◆ **EXERCISE INSTRUCTIONS**: Print the records below from the first line through the line containing "P\^oles gel\'es $\Rightarrow$", both included, word for word.

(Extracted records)
══════════

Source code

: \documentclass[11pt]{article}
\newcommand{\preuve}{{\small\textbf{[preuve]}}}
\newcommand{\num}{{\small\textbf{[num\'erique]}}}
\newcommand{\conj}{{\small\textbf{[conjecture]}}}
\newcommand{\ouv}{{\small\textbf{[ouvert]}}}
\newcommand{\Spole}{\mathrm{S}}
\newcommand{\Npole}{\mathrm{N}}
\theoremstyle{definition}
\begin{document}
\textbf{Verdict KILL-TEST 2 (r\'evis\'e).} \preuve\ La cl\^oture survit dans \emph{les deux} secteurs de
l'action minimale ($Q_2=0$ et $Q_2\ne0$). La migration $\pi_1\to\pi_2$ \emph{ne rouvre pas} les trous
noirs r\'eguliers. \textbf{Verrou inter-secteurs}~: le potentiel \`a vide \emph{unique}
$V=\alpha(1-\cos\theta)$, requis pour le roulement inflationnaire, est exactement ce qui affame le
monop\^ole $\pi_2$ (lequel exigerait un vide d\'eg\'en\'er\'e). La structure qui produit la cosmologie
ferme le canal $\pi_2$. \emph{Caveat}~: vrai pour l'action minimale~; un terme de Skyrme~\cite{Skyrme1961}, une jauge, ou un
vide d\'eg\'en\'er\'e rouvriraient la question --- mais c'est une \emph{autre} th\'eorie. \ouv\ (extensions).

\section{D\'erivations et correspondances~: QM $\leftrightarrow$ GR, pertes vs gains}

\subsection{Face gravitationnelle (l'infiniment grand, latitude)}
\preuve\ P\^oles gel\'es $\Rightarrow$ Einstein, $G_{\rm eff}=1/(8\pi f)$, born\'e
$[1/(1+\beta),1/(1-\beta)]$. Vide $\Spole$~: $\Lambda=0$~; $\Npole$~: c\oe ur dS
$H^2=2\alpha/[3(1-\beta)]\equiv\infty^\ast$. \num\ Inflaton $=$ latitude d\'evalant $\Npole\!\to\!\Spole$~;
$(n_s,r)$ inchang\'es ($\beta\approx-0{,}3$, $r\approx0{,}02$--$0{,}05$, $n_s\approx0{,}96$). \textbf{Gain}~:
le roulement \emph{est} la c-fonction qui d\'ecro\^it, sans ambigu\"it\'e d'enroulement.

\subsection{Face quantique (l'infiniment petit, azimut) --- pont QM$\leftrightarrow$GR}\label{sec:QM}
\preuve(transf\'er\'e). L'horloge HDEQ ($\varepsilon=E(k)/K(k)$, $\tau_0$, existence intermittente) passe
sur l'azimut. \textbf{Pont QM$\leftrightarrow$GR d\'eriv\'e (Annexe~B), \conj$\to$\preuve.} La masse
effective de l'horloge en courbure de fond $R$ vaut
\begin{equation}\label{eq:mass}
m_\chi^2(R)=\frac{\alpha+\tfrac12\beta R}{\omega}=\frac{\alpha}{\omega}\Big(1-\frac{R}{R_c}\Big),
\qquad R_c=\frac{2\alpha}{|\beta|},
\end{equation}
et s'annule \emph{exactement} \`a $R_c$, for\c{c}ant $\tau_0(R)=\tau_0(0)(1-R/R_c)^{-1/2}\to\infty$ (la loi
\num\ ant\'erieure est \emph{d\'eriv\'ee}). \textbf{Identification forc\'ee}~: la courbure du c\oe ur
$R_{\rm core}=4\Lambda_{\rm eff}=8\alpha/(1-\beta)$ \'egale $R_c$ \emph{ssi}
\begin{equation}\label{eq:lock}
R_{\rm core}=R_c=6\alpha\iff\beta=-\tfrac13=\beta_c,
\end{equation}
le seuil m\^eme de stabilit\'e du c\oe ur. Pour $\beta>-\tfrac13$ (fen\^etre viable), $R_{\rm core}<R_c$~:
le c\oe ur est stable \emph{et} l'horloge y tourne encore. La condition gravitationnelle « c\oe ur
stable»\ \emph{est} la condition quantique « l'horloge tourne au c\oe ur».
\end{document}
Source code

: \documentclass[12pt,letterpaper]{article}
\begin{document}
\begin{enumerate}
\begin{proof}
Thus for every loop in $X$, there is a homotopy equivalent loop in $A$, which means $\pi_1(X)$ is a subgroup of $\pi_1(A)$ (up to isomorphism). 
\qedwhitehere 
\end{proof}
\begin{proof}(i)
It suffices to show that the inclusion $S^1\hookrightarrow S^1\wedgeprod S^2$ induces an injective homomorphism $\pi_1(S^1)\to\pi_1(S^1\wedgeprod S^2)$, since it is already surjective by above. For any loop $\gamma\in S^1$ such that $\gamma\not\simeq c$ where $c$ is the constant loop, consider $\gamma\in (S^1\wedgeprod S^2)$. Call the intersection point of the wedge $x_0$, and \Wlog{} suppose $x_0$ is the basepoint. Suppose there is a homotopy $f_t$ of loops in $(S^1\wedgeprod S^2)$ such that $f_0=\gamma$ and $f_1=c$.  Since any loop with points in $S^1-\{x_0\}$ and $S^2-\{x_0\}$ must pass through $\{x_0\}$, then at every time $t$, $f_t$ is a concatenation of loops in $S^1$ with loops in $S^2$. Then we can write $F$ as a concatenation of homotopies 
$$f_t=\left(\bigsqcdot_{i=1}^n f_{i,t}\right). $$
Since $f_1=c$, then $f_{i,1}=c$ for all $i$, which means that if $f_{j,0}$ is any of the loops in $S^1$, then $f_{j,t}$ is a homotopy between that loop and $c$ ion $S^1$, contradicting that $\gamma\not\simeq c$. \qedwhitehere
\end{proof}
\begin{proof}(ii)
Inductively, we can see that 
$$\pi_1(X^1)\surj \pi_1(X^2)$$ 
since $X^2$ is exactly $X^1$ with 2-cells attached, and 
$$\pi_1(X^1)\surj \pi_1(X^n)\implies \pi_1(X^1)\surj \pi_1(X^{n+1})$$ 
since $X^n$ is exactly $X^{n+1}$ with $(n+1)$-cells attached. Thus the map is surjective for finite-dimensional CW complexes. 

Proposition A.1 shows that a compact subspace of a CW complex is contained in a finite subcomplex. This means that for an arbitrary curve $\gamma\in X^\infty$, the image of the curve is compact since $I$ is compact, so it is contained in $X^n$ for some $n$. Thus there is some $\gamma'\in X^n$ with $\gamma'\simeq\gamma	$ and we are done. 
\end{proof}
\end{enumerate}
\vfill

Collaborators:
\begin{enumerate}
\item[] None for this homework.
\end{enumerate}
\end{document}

══════════

◆ **PROBLEM SOLUTION**:
Source code

: \documentclass[11pt]{article}
\newcommand{\preuve}{{\small\textbf{[preuve]}}}
\newcommand{\num}{{\small\textbf{[num\'erique]}}}
\newcommand{\conj}{{\small\textbf{[conjecture]}}}
\newcommand{\ouv}{{\small\textbf{[ouvert]}}}
\newcommand{\Spole}{\mathrm{S}}
\newcommand{\Npole}{\mathrm{N}}
\theoremstyle{definition}
\begin{document}
\textbf{Verdict KILL-TEST 2 (r\'evis\'e).} \preuve\ La cl\^oture survit dans \emph{les deux} secteurs de
l'action minimale ($Q_2=0$ et $Q_2\ne0$). La migration $\pi_1\to\pi_2$ \emph{ne rouvre pas} les trous
noirs r\'eguliers. \textbf{Verrou inter-secteurs}~: le potentiel \`a vide \emph{unique}
$V=\alpha(1-\cos\theta)$, requis pour le roulement inflationnaire, est exactement ce qui affame le
monop\^ole $\pi_2$ (lequel exigerait un vide d\'eg\'en\'er\'e). La structure qui produit la cosmologie
ferme le canal $\pi_2$. \emph{Caveat}~: vrai pour l'action minimale~; un terme de Skyrme~\cite{Skyrme1961}, une jauge, ou un
vide d\'eg\'en\'er\'e rouvriraient la question --- mais c'est une \emph{autre} th\'eorie. \ouv\ (extensions).

\section{D\'erivations et correspondances~: QM $\leftrightarrow$ GR, pertes vs gains}

\subsection{Face gravitationnelle (l'infiniment grand, latitude)}
\preuve\ P\^oles gel\'es $\Rightarrow$ Einstein, $G_{\rm eff}=1/(8\pi f)$, born\'e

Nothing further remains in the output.